Saved data entries
========================================================================

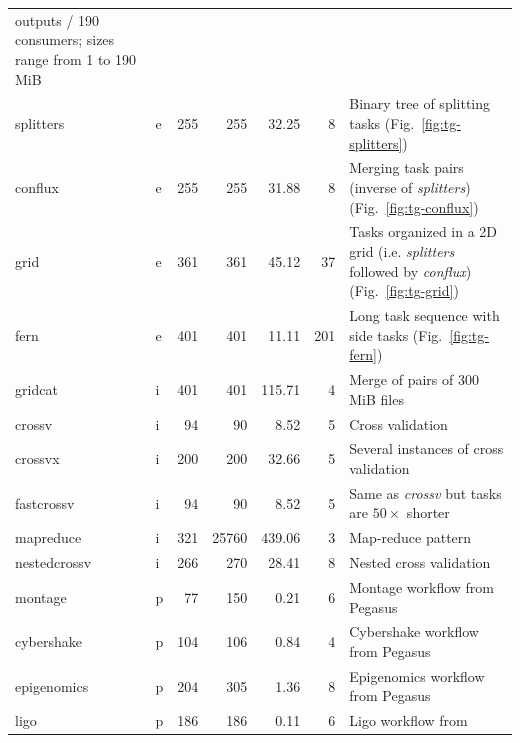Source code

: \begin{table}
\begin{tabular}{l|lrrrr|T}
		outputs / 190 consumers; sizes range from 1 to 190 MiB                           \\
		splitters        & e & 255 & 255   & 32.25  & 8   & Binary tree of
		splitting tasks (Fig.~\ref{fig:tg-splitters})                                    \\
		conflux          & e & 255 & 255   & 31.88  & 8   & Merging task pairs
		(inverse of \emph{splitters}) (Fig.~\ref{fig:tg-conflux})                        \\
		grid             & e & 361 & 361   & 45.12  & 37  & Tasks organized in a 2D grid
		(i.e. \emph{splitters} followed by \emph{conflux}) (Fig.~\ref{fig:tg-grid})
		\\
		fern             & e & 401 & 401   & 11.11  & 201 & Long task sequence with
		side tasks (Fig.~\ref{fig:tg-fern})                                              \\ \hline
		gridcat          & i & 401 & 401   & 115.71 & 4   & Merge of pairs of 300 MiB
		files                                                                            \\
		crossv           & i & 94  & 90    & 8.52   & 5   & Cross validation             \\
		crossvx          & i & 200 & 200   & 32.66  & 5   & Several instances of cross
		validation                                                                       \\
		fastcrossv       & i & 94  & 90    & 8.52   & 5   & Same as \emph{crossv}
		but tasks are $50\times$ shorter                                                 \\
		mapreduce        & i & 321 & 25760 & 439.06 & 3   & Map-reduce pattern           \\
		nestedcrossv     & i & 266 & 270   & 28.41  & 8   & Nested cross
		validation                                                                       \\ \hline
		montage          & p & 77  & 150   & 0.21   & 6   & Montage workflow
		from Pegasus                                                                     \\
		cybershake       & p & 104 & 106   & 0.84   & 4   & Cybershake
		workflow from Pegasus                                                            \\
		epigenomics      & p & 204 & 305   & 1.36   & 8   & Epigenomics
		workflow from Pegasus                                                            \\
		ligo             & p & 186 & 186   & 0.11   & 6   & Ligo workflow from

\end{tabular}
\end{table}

========================================================================

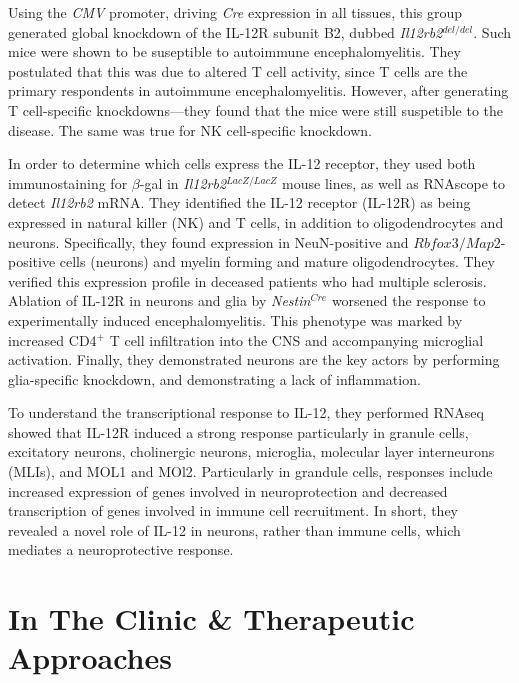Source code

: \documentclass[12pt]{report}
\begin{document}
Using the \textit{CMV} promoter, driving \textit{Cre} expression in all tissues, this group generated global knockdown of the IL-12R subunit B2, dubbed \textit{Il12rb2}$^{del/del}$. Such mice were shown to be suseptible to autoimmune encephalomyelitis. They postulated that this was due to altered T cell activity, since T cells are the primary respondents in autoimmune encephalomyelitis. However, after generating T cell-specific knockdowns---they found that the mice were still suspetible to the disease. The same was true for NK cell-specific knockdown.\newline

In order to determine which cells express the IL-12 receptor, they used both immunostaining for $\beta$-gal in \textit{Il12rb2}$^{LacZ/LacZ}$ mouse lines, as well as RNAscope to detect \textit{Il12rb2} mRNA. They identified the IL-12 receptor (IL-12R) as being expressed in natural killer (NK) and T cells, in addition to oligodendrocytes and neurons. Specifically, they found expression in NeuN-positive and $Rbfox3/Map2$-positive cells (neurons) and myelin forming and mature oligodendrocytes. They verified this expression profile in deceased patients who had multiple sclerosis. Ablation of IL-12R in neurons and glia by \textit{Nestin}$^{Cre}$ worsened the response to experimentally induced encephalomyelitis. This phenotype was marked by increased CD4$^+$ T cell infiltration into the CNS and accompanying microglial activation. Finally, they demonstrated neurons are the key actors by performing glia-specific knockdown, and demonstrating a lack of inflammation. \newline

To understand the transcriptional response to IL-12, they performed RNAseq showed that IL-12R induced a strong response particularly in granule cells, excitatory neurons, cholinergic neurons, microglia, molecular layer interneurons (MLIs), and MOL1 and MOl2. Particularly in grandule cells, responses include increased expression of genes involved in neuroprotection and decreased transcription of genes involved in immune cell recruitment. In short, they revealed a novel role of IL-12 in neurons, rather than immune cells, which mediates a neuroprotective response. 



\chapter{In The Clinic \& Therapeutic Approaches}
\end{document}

========================================================================

(THE PROBLEM)
All lines that hold the word "fern" should be copied from the data.

(ANSWER BOX)
		fern             & e & 401 & 401   & 11.11  & 201 & Long task sequence with
		side tasks (Fig.~\ref{fig:tg-fern})                                              \\ \hline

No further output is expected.